Bernard “Barry” Sherman and his wife Honey were found hanging by the railing of their indoor pool on December 15. The home was on the market as they were building a new home closer to downtown Toronto, and their real estate agent discovered the bodies after going to check on the couple when they couldn’t be reached by phone.
Barry Sherman was the founder and chairman of the drug manufacturer Apotex, and was reportedly worth well over $3 billion. The Shermans were known to be among Canada’s most generous philanthropists, but the New York Post reports that their charitable donations had dwindled two years prior to their deaths. In previous years, the Sherman Family Foundation had donated millions annually to charitable causes, but in 2016 gave only $66,000, and nothing the year before.
The New York Post also reports that the Shermans’ attorney had filed a motion the day before to halt an investigation by the Canadian government that Sherman had possibly violated political lobbying rules when he and his wife hosted a high-ticket fundraiser at their home for Prime Minister Justin Trudeau two years ago.
As CrimeOnline previously reported, Barry Sherman was caught up in an ongoing legal dispute with extended family. Sherman reportedly bought his uncle’s smaller drug company before founding Apotex, and those uncle’s heirs had sued Sherman, claiming that the terms of the deal meant they were entitled to a percentage of the Avotex fortune.

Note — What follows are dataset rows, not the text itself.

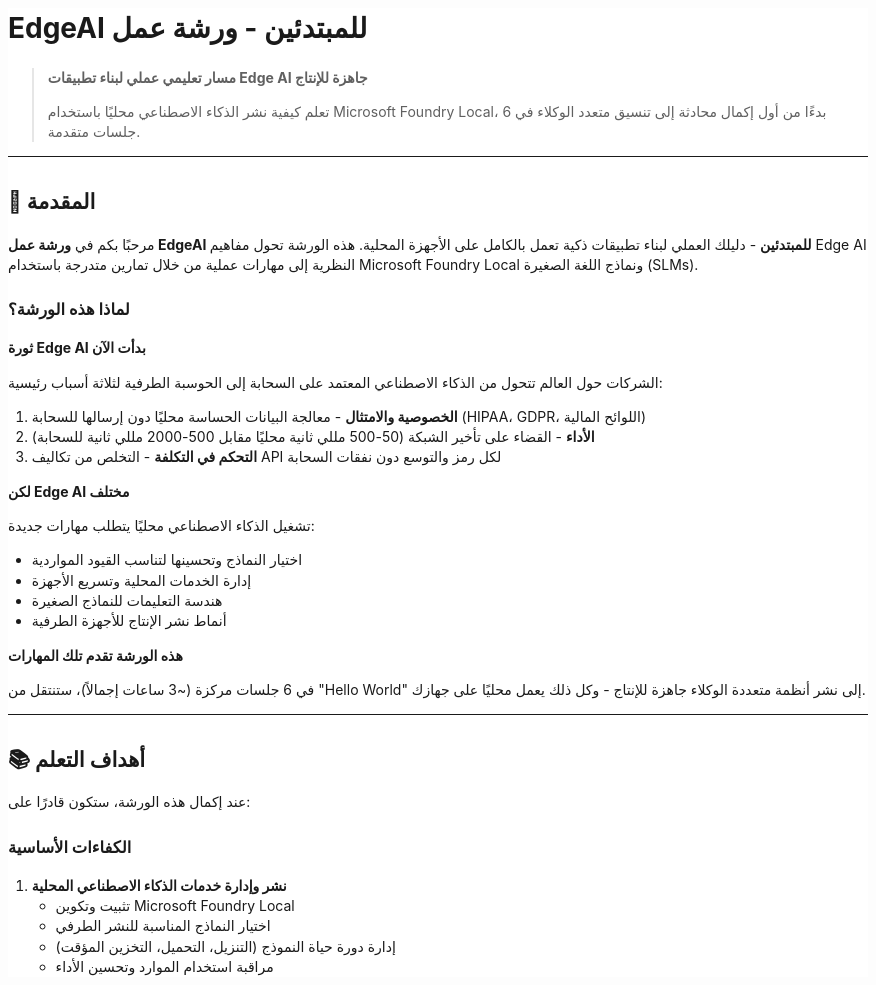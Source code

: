 
# EdgeAI للمبتدئين - ورشة عمل

> **مسار تعليمي عملي لبناء تطبيقات Edge AI جاهزة للإنتاج**
>
> تعلم كيفية نشر الذكاء الاصطناعي محليًا باستخدام Microsoft Foundry Local، بدءًا من أول إكمال محادثة إلى تنسيق متعدد الوكلاء في 6 جلسات متقدمة.

---

## 🎯 المقدمة

مرحبًا بكم في **ورشة عمل EdgeAI للمبتدئين** - دليلك العملي لبناء تطبيقات ذكية تعمل بالكامل على الأجهزة المحلية. هذه الورشة تحول مفاهيم Edge AI النظرية إلى مهارات عملية من خلال تمارين متدرجة باستخدام Microsoft Foundry Local ونماذج اللغة الصغيرة (SLMs).

### لماذا هذه الورشة؟

**ثورة Edge AI بدأت الآن**

الشركات حول العالم تتحول من الذكاء الاصطناعي المعتمد على السحابة إلى الحوسبة الطرفية لثلاثة أسباب رئيسية:

1. **الخصوصية والامتثال** - معالجة البيانات الحساسة محليًا دون إرسالها للسحابة (HIPAA، GDPR، اللوائح المالية)
2. **الأداء** - القضاء على تأخير الشبكة (50-500 مللي ثانية محليًا مقابل 500-2000 مللي ثانية للسحابة)
3. **التحكم في التكلفة** - التخلص من تكاليف API لكل رمز والتوسع دون نفقات السحابة

**لكن Edge AI مختلف**

تشغيل الذكاء الاصطناعي محليًا يتطلب مهارات جديدة:
- اختيار النماذج وتحسينها لتناسب القيود المواردية
- إدارة الخدمات المحلية وتسريع الأجهزة
- هندسة التعليمات للنماذج الصغيرة
- أنماط نشر الإنتاج للأجهزة الطرفية

**هذه الورشة تقدم تلك المهارات**

في 6 جلسات مركزة (~3 ساعات إجمالاً)، ستنتقل من "Hello World" إلى نشر أنظمة متعددة الوكلاء جاهزة للإنتاج - وكل ذلك يعمل محليًا على جهازك.

---

## 📚 أهداف التعلم

عند إكمال هذه الورشة، ستكون قادرًا على:

### الكفاءات الأساسية
1. **نشر وإدارة خدمات الذكاء الاصطناعي المحلية**
   - تثبيت وتكوين Microsoft Foundry Local
   - اختيار النماذج المناسبة للنشر الطرفي
   - إدارة دورة حياة النموذج (التنزيل، التحميل، التخزين المؤقت)
   - مراقبة استخدام الموارد وتحسين الأداء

Today, with heavy hearts, we honour and remember the lives of our founder Dr. Bernard C. Sherman and his wife Honey Sherman as we attend their memorial service. Together we commit to fulfilling Barry’s purpose for Apotex as we live out the values he and Honey held dear. pic.twitter.com/KGVLfqZqbs
— Apotex (@Apotex) December 21, 2017
Last week, Toronto police confirmed that the homicide unit was leading the investigation, while anonymous police sources reportedly told local outlets that law enforcement believed that the Shermans died as a result of a murder-suicide, and that Honey was killed first in a different location before being moved to the indoor pool area where the Shermans were found hanging side-by-side from the railing of their indoor pool.
Friends and family have hit back at those reports, insisting there is no way Barry Sherman would hurt his wife or commit any type of violent act.
“Our parents shared an enthusiasm for life and commitment to their family and community totally inconsistent with the rumours regrettably circulated in the media as to the circumstances surrounding their deaths,” the family said in a media statement.
Toronto police have said they are not actively seeking any suspects at this time.